[Exercise aim]
In the listing below, identify each line with the word "subsection" and return those lines.

BEGIN Material shown

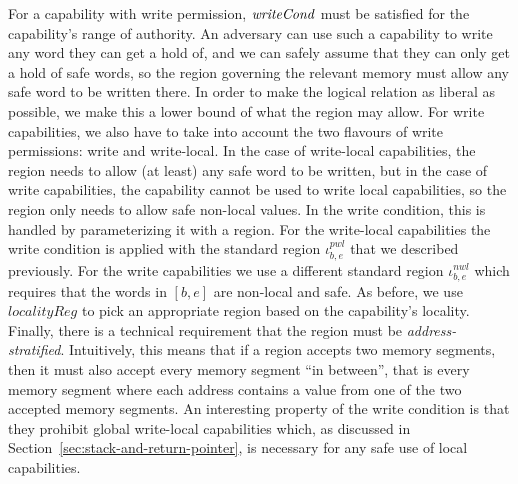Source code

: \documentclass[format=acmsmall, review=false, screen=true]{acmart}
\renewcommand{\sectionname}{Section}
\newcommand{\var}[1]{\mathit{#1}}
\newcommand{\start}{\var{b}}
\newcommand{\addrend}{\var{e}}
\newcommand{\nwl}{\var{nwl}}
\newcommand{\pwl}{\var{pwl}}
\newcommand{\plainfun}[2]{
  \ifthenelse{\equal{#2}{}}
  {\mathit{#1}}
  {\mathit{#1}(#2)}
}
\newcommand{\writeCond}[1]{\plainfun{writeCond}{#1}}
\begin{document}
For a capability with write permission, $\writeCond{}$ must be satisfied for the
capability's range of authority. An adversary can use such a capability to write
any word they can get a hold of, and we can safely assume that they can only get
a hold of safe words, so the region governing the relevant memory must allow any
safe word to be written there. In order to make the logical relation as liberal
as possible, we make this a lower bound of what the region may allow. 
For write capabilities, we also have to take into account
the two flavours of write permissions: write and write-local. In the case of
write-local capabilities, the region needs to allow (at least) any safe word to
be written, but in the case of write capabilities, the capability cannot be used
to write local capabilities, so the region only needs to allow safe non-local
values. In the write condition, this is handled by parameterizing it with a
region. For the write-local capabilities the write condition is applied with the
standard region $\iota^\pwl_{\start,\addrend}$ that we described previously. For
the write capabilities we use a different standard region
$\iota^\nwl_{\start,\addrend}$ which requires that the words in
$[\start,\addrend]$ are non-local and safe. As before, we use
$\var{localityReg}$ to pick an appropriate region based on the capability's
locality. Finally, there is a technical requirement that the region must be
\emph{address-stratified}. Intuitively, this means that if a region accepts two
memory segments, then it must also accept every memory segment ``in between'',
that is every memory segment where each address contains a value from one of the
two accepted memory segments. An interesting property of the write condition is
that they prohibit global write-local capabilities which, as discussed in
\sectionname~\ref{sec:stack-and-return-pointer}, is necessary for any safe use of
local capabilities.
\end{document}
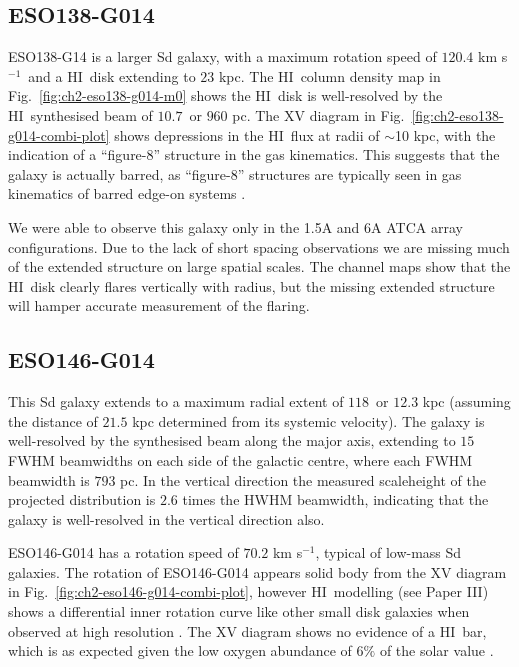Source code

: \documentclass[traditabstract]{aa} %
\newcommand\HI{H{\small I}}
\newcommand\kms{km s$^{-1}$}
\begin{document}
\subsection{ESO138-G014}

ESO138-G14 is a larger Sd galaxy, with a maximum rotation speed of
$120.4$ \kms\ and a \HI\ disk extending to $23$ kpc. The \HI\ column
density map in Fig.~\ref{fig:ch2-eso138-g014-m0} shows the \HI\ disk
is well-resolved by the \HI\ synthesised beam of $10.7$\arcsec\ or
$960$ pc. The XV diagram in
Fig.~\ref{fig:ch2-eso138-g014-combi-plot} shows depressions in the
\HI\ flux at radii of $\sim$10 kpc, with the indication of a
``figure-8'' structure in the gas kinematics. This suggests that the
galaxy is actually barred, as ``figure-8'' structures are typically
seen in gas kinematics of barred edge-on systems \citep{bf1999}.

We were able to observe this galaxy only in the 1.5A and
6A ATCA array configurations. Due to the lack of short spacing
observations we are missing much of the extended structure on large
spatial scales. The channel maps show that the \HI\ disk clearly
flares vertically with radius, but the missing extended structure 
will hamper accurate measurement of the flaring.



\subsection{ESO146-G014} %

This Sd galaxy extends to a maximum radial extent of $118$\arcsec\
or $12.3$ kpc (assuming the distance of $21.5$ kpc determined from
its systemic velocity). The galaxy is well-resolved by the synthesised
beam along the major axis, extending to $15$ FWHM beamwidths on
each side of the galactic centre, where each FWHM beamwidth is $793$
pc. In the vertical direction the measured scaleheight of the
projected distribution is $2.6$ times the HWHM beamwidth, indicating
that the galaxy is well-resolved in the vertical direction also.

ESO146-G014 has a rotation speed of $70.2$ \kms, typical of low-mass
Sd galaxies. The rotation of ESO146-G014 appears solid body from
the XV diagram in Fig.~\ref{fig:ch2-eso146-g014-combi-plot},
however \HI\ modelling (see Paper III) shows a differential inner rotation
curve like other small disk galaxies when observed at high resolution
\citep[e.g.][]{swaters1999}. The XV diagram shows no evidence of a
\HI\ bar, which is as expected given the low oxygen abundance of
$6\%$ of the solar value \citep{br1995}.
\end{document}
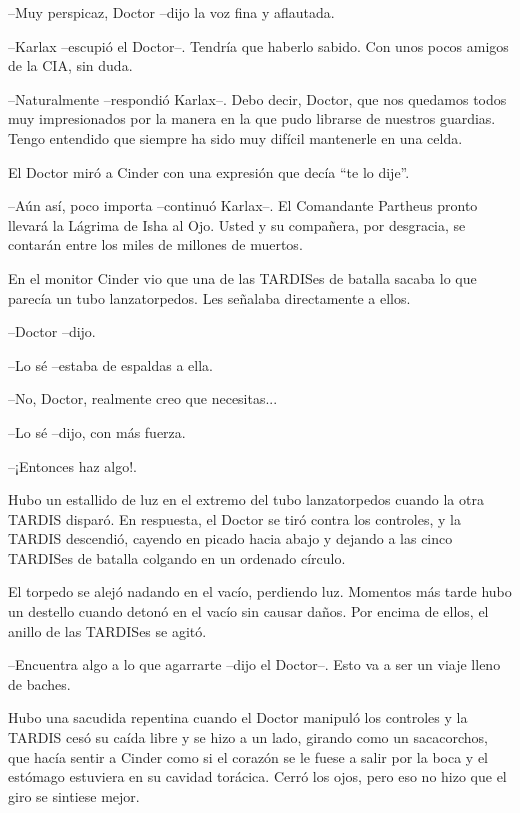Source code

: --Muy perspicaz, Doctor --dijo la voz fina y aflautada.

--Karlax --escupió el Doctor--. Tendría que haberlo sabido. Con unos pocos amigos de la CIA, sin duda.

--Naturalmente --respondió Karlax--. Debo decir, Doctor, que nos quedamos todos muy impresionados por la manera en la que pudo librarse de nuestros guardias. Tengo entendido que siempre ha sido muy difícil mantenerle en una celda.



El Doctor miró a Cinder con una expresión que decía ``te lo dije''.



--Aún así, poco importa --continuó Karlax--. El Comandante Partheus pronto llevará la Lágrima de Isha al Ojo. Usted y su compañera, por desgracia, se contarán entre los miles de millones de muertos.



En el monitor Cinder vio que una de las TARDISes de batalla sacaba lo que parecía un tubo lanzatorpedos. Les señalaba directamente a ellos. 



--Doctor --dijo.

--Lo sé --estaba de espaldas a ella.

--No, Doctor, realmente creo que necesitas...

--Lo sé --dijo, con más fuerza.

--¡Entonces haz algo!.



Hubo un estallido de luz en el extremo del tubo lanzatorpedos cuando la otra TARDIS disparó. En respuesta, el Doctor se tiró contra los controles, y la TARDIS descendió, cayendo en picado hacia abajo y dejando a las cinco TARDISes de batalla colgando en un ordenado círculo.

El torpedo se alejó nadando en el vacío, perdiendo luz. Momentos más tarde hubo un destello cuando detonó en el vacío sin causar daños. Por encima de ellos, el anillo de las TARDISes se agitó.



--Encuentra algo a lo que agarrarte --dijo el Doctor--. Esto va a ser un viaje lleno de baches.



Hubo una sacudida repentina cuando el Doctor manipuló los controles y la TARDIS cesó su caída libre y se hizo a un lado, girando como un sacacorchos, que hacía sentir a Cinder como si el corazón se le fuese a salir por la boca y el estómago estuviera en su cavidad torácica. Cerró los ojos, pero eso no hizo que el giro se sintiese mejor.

END Material shown

[Response]
\subsection{ESO138-G014}
\subsection{ESO146-G014} %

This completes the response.